**Exercise objective**
Report all lines in the records that hold the string "Carry".

** Data extract follows **

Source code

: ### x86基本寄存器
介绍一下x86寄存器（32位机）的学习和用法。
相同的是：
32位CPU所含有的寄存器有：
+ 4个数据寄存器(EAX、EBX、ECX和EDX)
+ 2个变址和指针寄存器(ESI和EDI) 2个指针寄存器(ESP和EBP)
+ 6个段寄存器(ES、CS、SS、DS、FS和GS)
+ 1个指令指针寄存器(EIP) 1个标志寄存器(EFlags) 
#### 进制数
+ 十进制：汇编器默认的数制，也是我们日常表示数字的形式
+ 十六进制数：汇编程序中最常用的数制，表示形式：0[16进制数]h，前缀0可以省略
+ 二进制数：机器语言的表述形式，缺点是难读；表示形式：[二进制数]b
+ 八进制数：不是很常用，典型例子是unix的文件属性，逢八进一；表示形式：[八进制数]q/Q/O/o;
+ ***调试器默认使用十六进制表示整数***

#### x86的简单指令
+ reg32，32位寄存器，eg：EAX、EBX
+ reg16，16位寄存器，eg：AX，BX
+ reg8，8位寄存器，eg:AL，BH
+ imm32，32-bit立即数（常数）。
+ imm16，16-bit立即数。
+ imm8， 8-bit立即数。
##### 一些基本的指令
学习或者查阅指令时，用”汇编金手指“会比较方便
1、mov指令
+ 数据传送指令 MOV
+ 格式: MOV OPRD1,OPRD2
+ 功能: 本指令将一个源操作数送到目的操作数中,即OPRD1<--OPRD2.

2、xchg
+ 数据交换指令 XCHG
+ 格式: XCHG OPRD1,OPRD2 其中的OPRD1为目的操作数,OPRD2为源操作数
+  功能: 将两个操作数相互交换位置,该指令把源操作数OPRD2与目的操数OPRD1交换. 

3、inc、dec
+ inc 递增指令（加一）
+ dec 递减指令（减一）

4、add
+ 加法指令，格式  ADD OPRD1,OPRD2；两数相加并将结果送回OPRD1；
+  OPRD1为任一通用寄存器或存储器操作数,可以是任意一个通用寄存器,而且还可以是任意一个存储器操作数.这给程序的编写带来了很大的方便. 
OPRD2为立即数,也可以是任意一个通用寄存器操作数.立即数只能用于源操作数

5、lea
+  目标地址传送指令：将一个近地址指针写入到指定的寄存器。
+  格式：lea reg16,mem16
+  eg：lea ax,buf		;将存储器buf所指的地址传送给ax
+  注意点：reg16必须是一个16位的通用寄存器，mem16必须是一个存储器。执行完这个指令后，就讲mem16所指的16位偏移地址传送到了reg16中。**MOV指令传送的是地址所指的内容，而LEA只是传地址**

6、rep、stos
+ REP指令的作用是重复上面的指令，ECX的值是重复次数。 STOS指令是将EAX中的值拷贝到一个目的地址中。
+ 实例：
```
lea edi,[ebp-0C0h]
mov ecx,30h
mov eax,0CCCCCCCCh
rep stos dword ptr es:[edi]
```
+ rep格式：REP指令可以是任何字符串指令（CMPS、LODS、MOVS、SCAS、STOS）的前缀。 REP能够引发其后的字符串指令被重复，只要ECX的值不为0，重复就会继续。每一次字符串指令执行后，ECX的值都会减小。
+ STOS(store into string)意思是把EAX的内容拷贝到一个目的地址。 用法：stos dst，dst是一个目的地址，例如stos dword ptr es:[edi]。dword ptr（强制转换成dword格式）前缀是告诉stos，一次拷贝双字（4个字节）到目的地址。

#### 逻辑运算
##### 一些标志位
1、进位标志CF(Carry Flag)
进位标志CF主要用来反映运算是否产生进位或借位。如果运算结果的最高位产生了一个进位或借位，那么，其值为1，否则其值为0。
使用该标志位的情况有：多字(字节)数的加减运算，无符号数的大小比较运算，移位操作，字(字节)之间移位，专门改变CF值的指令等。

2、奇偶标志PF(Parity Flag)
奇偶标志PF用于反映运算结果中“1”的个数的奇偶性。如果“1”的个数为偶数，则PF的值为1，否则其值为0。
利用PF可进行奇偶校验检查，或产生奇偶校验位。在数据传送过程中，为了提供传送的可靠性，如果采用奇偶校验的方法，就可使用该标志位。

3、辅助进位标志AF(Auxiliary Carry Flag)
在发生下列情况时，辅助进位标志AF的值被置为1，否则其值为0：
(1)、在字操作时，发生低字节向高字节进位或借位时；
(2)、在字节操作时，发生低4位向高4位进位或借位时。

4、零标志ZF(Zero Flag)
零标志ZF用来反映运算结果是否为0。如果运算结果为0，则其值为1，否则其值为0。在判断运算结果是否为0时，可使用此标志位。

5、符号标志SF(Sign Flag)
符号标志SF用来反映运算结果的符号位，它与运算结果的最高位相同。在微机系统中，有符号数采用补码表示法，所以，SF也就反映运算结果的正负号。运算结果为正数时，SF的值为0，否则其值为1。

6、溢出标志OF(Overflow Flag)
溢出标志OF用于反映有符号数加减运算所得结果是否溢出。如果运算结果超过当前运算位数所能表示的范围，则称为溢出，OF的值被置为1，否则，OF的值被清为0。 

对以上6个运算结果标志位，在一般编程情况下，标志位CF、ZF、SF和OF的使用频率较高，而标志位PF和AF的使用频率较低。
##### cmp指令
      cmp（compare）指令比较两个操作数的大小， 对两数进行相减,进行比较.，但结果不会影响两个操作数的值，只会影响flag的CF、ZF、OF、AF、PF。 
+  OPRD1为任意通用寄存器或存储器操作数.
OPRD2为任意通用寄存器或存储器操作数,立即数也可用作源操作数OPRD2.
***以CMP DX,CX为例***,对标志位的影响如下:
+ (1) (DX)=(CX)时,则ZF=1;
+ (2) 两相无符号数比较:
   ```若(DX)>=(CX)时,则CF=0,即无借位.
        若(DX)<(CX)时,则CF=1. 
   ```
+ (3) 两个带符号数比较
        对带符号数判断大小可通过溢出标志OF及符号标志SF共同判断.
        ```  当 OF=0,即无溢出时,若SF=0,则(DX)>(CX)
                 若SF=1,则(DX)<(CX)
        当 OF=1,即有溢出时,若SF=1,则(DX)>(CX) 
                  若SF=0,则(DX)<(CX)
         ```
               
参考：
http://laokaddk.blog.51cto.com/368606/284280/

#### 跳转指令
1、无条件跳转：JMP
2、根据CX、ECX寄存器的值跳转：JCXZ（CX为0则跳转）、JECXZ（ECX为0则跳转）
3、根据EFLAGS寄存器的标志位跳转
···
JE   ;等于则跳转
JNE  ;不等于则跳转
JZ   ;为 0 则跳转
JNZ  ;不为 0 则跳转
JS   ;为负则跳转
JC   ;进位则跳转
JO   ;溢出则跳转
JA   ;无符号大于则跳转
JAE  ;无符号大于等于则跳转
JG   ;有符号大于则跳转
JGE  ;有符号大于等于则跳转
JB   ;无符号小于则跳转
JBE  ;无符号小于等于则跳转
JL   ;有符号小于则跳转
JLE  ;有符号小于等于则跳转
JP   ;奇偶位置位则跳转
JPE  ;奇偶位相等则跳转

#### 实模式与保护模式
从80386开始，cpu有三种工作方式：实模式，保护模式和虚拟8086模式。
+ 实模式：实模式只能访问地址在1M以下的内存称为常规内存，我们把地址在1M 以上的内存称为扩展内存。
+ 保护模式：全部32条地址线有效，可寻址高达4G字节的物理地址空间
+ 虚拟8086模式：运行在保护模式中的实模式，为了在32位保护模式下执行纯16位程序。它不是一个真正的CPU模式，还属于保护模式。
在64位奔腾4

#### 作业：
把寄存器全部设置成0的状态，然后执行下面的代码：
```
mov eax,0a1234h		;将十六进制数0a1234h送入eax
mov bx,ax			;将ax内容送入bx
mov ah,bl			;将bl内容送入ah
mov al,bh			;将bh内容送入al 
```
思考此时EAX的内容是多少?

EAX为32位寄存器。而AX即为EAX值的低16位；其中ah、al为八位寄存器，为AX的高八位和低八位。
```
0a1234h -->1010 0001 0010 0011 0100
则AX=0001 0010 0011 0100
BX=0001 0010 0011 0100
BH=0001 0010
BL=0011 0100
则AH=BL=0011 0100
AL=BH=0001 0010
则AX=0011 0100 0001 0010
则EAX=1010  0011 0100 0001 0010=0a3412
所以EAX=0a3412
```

** End of Data extract **

**Answer below**
1、进位标志CF(Carry Flag)
3、辅助进位标志AF(Auxiliary Carry Flag)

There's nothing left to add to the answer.